How would you describe your style to someone who has never heard you before?

I feel like Norah Jones and Eva Cassidy are two of the artists I have been compared to. I like writing about life, and I am a big storyteller in the way I write my songs. I love observing people and making real connections in order to tell a relatable story not only about my own life but about others as well.  I cross the boundaries of genres and would say all these are applicable at some point; folk, country, blues.

Who inspires you now, both locally and globally?

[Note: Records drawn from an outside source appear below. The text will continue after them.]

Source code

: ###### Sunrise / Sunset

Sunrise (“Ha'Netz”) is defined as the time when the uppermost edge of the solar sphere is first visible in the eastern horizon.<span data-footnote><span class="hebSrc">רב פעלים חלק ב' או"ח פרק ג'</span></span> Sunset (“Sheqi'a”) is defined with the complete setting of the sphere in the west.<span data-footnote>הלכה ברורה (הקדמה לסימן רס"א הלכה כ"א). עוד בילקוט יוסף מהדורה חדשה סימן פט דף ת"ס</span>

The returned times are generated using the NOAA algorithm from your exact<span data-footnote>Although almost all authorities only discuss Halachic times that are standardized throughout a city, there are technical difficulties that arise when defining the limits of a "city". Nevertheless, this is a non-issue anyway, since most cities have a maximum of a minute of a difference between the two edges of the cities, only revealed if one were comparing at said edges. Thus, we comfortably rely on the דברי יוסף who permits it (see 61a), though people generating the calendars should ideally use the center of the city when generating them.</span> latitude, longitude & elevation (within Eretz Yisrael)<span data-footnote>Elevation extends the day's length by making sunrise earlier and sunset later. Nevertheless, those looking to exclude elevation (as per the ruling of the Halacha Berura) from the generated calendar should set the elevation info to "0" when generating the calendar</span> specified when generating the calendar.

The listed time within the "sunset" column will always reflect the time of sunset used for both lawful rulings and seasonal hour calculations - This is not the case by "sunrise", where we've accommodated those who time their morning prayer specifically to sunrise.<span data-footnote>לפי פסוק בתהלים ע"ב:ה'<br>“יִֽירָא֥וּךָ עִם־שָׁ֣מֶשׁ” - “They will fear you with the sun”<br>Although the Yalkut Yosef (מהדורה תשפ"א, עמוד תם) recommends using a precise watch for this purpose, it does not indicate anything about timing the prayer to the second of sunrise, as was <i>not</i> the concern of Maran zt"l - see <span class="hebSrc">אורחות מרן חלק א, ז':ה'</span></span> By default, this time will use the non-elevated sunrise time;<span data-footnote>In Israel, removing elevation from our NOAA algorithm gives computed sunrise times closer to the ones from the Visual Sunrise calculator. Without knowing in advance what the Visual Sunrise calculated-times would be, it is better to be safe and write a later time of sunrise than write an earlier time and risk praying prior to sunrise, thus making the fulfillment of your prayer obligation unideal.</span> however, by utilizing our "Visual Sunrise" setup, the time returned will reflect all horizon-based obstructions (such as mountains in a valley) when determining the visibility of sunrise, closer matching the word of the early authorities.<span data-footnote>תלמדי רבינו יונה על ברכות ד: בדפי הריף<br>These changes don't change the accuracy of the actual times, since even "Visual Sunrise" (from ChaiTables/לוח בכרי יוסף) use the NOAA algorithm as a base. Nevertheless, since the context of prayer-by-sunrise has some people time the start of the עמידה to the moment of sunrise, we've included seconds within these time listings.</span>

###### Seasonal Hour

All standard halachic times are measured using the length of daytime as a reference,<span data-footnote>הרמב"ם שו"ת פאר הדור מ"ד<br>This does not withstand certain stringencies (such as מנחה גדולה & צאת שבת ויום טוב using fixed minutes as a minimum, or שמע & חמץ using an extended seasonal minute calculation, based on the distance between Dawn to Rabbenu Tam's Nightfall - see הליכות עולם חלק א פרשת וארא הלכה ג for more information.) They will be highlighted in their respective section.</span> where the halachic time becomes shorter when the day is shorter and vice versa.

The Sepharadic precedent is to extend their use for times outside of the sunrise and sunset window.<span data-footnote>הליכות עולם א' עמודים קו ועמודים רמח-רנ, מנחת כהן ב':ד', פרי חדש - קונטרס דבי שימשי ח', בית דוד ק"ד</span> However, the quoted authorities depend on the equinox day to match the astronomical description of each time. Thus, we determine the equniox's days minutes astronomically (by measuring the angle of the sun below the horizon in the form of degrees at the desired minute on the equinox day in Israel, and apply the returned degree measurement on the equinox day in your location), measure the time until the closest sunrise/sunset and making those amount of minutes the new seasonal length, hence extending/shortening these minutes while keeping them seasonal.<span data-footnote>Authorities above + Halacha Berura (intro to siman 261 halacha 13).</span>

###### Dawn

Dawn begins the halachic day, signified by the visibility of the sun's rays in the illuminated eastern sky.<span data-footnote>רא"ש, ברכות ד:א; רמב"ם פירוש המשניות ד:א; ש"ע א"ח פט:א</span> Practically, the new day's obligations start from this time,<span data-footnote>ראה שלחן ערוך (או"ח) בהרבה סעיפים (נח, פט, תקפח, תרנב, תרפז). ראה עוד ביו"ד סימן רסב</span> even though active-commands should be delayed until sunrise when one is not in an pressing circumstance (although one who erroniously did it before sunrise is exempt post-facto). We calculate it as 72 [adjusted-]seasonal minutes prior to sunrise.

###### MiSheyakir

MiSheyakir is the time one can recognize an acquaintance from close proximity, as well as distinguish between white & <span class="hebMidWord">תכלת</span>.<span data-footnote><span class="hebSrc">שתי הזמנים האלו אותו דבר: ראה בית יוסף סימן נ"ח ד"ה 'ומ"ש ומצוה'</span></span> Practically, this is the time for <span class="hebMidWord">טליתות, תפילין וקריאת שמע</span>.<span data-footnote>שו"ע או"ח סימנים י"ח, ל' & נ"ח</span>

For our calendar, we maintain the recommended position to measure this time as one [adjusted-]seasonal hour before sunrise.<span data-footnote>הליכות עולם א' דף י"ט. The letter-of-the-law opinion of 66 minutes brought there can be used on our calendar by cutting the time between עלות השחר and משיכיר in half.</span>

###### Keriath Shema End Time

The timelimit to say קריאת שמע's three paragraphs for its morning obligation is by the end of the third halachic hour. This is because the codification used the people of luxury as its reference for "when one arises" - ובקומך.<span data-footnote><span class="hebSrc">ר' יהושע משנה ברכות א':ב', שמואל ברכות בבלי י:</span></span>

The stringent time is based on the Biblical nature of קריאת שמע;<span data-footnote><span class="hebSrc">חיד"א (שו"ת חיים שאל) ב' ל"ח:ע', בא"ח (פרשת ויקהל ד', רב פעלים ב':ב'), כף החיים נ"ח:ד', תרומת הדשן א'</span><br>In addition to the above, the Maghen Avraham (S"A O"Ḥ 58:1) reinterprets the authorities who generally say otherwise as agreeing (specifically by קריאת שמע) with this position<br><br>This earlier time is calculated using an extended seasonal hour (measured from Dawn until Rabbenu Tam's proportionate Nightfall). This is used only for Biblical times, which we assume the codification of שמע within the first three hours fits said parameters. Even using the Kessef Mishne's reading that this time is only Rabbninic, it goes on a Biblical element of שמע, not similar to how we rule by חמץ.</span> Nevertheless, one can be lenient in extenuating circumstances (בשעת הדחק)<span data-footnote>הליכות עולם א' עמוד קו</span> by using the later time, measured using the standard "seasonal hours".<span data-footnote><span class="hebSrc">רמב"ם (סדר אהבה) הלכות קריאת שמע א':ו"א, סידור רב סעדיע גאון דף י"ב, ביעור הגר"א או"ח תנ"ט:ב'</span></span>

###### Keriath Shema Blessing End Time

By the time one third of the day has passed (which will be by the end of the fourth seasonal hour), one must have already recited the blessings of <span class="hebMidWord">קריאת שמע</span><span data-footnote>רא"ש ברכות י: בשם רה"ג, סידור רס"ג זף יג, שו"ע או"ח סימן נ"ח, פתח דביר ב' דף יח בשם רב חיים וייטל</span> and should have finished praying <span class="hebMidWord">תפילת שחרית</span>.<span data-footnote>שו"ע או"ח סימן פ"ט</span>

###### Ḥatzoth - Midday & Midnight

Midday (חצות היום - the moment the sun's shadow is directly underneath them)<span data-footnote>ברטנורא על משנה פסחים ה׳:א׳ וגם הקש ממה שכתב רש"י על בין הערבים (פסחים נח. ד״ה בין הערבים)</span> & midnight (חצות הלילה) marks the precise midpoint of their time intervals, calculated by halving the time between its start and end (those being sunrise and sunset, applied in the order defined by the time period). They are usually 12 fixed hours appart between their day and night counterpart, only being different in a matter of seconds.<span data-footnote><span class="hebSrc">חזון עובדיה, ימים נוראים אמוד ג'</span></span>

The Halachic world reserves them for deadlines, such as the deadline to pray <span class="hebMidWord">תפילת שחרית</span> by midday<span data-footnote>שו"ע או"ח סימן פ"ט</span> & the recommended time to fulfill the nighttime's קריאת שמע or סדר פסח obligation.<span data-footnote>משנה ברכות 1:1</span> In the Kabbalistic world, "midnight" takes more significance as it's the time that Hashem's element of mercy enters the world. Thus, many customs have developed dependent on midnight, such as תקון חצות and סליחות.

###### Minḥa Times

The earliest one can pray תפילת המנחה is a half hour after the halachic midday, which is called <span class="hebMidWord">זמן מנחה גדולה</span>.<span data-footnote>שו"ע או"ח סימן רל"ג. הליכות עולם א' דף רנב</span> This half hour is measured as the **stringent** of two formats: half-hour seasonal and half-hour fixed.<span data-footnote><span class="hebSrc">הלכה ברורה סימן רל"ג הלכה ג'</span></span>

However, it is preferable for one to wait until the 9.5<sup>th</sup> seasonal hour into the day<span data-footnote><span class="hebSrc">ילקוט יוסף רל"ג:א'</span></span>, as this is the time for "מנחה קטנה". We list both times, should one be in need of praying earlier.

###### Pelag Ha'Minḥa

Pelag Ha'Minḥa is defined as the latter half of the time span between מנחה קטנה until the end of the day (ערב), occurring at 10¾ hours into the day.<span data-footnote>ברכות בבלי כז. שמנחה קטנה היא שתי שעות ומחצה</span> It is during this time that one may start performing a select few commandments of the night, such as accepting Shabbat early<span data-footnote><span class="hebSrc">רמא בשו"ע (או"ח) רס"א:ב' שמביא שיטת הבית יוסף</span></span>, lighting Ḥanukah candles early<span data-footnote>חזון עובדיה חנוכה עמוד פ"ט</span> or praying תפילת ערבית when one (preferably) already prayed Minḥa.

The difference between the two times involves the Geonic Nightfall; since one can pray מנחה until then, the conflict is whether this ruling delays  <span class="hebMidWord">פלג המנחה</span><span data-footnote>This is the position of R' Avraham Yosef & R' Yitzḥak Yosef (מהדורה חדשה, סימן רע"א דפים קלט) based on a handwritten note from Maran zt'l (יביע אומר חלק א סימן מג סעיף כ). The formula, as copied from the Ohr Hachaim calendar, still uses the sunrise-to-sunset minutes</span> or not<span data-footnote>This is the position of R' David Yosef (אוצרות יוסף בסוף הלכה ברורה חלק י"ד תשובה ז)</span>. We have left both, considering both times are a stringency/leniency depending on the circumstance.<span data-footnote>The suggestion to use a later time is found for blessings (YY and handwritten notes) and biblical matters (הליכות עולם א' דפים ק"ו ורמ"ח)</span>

Van Morrison is my ultimate inspiration as he kind of breaks all the rules. He keeps bringing out new music, performing and doing what he loves. He never stops. It’s just is who he is. Also, I love the way he crosses the boundaries of genres. He’s not worried about having massive hits or impressing anyone (I know he can be a grumpy bugger), he is just doing his thing and I love it!  I also love Norah jones and the fact that she just released another album. 

Locally, I adore Jamie McDell, Matty Von Voin, Marlon Williams (the list goes on). NZ has so much amazing talent.

When you perform live is it just by yourself or do you have a regular band?

I like the simplicity of performing by myself and this is what I do most of the time. For bigger shows and launches I’ll perform with a band.

What are your plans for the next six months?

Promoting this EP as much as possible and touring around NZ, Australia and back in South Africa in September.